University of North Carolina scholarship

The Morehead-Cain Scholarship (previously known as the Morehead Scholarship from 1951 to 2007) is a scholarship program at the University of North Carolina at Chapel Hill. It admits high school seniors and covers their expenses for four years of undergraduate education at UNC Chapel Hill, as well as their summer enrichment activities, independent research, internships, and international study.

The program was founded in 1951. It was named after John Motley Morehead III in 1951 and also after the Gordon and Mary Cain Foundation in 2007.

==History==
In 1945, John Motley Morehead III bequeathed US$130 million to the University of North Carolina at Chapel Hill to create the John Motley Morehead Foundation and the university's planetarium. The Morehead Foundation created the Morehead scholarship program in 1951. This undergraduate scholarship covers expenses for four years of study at UNC Chapel Hill. Morehead-Cain scholars can also access "a network of peers and mentors, challenging internships and summer experiences, and an opportunity to travel the world."

The Morehead scholarship's first director was Robert Fetzer, a former UNC Chapel Hill track coach and athletic director. In 1958, he was replaced by Roy Armstrong, former director of admissions at the university. In 1972, Mebane M. Pritchett, a Morehead alumnus, became the executive director and served until 1987. Charles E. Lovelace Jr., another Morehead alumnus, was the next president. The current president is Chris Bradford.

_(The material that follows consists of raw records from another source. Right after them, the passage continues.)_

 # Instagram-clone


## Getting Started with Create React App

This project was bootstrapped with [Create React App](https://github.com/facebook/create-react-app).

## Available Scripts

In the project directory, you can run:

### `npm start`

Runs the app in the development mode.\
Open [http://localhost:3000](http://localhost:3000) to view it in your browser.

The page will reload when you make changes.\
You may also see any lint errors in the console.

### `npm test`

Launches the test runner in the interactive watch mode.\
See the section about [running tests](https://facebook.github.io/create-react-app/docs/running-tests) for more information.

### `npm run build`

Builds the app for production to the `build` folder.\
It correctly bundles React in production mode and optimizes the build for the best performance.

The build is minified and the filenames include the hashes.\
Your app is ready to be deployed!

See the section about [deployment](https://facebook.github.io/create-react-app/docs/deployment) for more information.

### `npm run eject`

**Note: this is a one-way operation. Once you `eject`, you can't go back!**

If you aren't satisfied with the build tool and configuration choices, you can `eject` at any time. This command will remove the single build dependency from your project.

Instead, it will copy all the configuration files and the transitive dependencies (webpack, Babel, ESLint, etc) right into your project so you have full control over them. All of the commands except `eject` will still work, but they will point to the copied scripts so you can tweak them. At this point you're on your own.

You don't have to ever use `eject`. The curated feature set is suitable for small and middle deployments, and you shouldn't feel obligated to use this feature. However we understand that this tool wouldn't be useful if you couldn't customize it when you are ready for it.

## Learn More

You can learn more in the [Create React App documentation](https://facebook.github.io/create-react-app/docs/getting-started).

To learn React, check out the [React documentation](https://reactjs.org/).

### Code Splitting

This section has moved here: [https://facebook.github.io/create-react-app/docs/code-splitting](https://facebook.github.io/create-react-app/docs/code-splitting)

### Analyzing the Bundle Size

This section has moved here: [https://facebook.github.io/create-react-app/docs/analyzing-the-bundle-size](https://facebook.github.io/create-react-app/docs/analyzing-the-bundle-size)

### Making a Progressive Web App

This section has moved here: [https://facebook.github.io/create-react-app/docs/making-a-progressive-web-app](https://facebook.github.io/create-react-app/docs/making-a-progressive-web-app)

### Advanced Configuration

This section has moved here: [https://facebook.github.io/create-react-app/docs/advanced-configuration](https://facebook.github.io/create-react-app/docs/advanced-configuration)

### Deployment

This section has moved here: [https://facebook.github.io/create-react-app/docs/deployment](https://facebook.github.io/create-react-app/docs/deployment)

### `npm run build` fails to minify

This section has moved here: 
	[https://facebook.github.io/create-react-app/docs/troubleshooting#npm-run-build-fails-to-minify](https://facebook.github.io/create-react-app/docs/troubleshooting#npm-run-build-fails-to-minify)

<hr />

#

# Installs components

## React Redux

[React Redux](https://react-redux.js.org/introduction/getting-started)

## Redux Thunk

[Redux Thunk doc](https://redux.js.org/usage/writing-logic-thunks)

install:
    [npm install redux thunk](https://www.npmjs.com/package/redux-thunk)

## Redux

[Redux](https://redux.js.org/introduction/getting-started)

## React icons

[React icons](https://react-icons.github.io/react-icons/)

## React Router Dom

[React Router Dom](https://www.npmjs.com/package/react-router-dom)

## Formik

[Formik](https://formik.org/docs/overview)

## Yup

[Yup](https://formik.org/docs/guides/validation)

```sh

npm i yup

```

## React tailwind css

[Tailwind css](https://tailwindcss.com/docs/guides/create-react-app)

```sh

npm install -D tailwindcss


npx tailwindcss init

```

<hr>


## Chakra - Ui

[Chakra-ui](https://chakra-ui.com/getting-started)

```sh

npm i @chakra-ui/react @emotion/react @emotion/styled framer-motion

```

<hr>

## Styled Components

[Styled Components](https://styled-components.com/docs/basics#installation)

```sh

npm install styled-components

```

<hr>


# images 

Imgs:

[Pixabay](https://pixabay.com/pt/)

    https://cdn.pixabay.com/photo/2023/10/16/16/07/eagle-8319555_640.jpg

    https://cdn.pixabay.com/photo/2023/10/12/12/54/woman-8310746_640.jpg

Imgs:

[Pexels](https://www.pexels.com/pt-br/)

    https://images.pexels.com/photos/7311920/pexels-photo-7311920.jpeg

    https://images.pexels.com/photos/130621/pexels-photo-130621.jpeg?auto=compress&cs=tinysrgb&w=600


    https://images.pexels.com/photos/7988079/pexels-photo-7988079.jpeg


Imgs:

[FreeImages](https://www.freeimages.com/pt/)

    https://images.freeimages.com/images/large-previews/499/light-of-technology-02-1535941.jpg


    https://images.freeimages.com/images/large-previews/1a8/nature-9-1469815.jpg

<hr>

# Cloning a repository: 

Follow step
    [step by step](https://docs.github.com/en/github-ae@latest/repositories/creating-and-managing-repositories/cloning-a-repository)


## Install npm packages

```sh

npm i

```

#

Starting in 1974, the scholarship started to provide international travel and internships opportunities through the Morehead Summer Enrichment Program. The program is now structured across four summers and fully funds activities in four areas: a three-week outdoor leadership course, research or travel across five to twelve weeks, professional experience through an internship, and working on a community's challenges for eight to ten weeks.

Originally for students from North Carolina, the program expanded to include students from across the United States in 1954. In 1968, the first Morehead scholar from the United Kingdom was selected, followed by the inclusion of women in 1974. The program now includes students from Canada and some other countries.

The foundation and scholarship were respectively renamed the Morehead-Cain foundation and scholarship in 2007, following a US$100 million donation from the Gordon and Mary Cain Foundation to expand the program. Mary Cain said that this gift was in honor of her husband Gordan, a major stockholder in Union Carbide and helped found Texas Petrochemicals. Before Mary Cain's gift, the Morehead Foundation had US$115 million.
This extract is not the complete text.